Aug 1 15:58:26 node02 corosync[4089]: [QUORUM] Members[1]: 2
Aug 1 15:58:26 node02 corosync[4089]: [TOTEM ] A processor joined or left the membership and a new membership was formed.
Aug 1 15:58:26 node02 kernel: dlm: closing connection to node 1
Aug 1 15:58:26 node02 corosync[4089]: [CPG ] chosen downlist: sender r(0) ip(192.168.4.202) ; members(old:2 left:1)
Aug 1 15:58:26 node02 corosync[4089]: [MAIN ] Completed service synchronization, ready to provide service.

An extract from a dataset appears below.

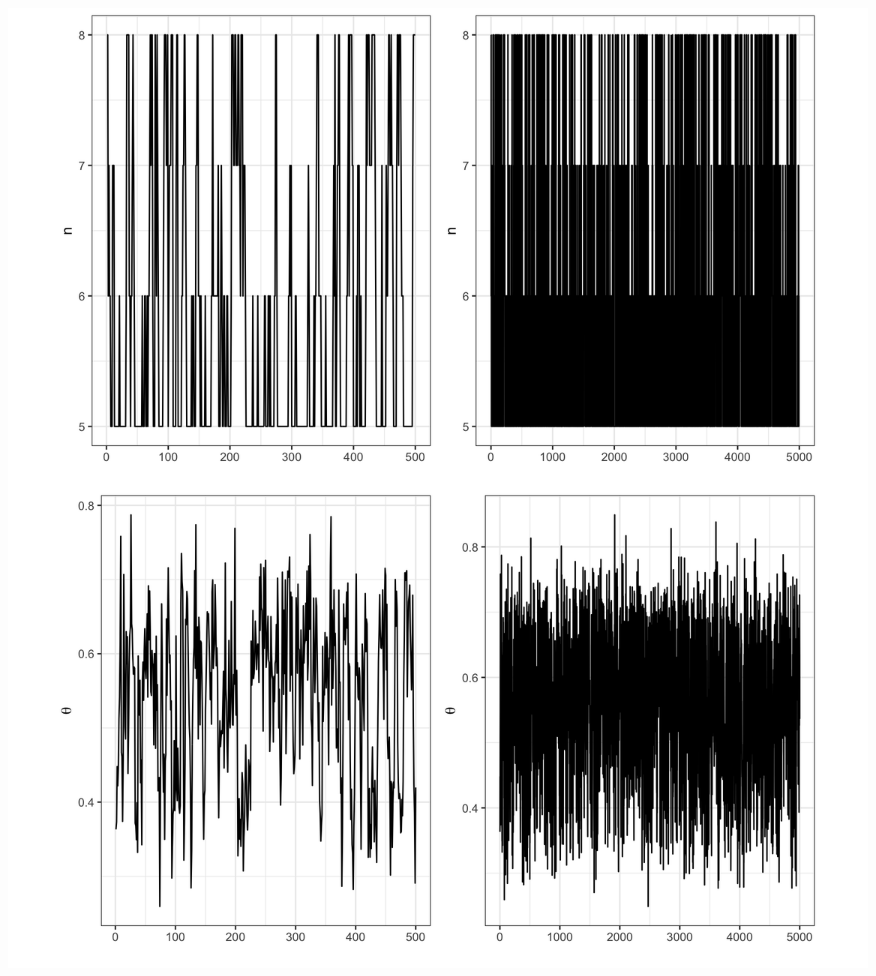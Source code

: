 <img src="09-gibbs_files/figure-html/unnamed-chunk-8-1.png" width="768" style="display: block; margin: auto;" /><img src="09-gibbs_files/figure-html/unnamed-chunk-8-2.png" width="768" style="display: block; margin: auto;" />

Aug 1 15:58:26 node02 rgmanager[4511]: State change: node01h DOWN
Aug 1 15:58:26 node02 fenced[4332]: fencing node node01h
Aug 1 15:58:29 node02 fenced[4332]: fence node01h success
Aug 1 15:58:29 node02 rgmanager[4511]: Taking over service service:service01 from down member node01h
Aug 1 15:58:29 node02 rgmanager[5640]: [ip] Adding IPv4 address 192.168.122.209/24 to eth0
Aug 1 15:58:33 node02 rgmanager[5755]: [fs] mounting /dev/sdb on /var/www
Aug 1 15:58:33 node02 kernel: EXT4-fs (sdb): recovery complete
Aug 1 15:58:33 node02 kernel: EXT4-fs (sdb): mounted filesystem with ordered data mode. Opts:
Aug 1 15:58:33 node02 rgmanager[5923]: [apache] Checking Existence Of File /var/run/cluster/apache/apache:webserver01.pid [apache:webserver01] > Failed
Aug 1 15:58:33 node02 rgmanager[5945]: [apache] Monitoring Service apache:webserver01 > Service Is Not Running
Aug 1 15:58:33 node02 rgmanager[5967]: [apache] Starting Service apache:webserver01
Aug 1 15:58:34 node02 rgmanager[4511]: Service service:service01 started
After reboot, in node01 run clstart
to start the cluster.
Recover the service to node01:
[root@node01 ~]# clustat
Cluster Status for cluster01 @ Tue Aug 1 16:02:23 2017
Member Status: Quorate
Member Name ID Status
------ ---- ---- ------
node01h 1 Online, Local, rgmanager
node02h 2 Online, rgmanager
/dev/block/8:0 0 Online, Quorum Disk
Service Name Owner (Last) State
------- ---- ----- ------ -----
service:service01 node02h started
[root@node01 ~]# clusvcadm -r service01 -m node01h
Trying to relocate service:service01 to node01h...Success
service:service01 is now running on node01h
[root@node01 ~]# clustat
Cluster Status for cluster01 @ Tue Aug 1 16:03:38 2017
Member Status: Quorate
Member Name ID Status
------ ---- ---- ------
node01h 1 Online, Local, rgmanager
node02h 2 Online, rgmanager
/dev/block/8:0 0 Online, Quorum Disk
Service Name Owner (Last) State
------- ---- ----- ------ -----
service:service01 node01h started
Configuration Modify
Use cman_tool version -r
command. but not all of the services could be applied
in this way.